Support network namespaces

dkerr64 commented 3 years ago

I would find it very useful to monitor interfaces in a specific network name space. For example if I have multiple containers, I could run vnstat (may need to be as root) on the host and monitor traffic inside the container(s). For example from host command line I can run ip netns exec <netns> cat /sys/class/net/eth0/statistics/rx_bytes etc.

So, if vnstat could accept a network namespace along with the interface name that would be cool...

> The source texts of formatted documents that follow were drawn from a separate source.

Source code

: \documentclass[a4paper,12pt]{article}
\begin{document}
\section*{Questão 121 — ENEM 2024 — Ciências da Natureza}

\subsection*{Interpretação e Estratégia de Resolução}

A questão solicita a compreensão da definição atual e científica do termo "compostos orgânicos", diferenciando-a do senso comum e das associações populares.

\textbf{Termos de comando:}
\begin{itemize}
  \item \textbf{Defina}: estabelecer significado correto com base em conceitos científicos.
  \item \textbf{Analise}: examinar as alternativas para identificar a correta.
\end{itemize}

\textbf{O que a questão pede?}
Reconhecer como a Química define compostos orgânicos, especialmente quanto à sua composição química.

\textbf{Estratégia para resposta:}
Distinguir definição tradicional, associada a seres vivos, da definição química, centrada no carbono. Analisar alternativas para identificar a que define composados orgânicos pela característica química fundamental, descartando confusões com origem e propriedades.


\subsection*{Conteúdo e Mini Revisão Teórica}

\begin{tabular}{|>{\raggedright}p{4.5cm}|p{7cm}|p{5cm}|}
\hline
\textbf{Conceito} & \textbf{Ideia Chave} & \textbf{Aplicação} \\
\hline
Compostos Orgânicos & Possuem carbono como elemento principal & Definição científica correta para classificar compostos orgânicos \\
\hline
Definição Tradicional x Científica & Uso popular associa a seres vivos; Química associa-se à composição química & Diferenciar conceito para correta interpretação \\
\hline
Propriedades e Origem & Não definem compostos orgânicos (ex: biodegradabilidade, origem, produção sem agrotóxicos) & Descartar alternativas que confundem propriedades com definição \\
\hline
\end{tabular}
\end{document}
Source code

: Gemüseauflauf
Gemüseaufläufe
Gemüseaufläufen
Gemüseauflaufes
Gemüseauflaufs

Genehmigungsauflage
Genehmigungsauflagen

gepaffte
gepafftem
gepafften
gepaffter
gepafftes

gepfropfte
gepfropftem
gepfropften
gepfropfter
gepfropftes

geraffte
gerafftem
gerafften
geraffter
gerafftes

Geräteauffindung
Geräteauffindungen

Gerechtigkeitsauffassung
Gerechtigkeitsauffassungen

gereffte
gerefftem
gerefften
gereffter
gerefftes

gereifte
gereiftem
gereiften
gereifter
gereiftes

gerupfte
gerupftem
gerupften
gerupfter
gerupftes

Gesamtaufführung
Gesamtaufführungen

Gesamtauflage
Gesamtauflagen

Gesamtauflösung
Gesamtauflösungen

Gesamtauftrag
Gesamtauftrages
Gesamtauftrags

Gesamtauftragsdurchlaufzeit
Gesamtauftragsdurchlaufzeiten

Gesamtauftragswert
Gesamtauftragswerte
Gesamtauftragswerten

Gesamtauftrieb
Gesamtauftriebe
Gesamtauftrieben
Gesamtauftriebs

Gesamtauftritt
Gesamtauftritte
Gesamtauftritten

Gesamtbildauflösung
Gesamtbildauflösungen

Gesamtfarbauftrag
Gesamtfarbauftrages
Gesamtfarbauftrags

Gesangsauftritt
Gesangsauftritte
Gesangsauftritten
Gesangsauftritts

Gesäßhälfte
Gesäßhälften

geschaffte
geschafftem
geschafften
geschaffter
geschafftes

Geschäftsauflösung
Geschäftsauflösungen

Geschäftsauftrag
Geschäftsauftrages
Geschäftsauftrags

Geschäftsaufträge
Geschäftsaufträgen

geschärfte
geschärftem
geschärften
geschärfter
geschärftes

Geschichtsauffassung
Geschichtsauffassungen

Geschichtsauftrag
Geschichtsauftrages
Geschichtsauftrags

--iface eth0 --netns <netns>

Thanks!

vergoh commented 3 years ago

I'll have to investigate a little bit more how these network namespaces behave from the host point of view and especially how to query a list with all the relevant interfaces if the host doesn't have direct visibility. Running ip commands isn't an option. Just to be clear, since I don't have any network namespaces in use (that I'm aware of) in the systems I regularly use, this request may not get touched any time soon.

If it's Docker that you are using, it does appear to create on the fly new container and possibly network namespace specific interfaces which vnStat can monitor from the host side.

dkerr64 commented 3 years ago

I cited the ip command just as illustration, I wouldn't expect you to use those. I'm guessing (but have not looked in your source to confirm) that you are simply reading from the network statistics "files" maintained by the kernel.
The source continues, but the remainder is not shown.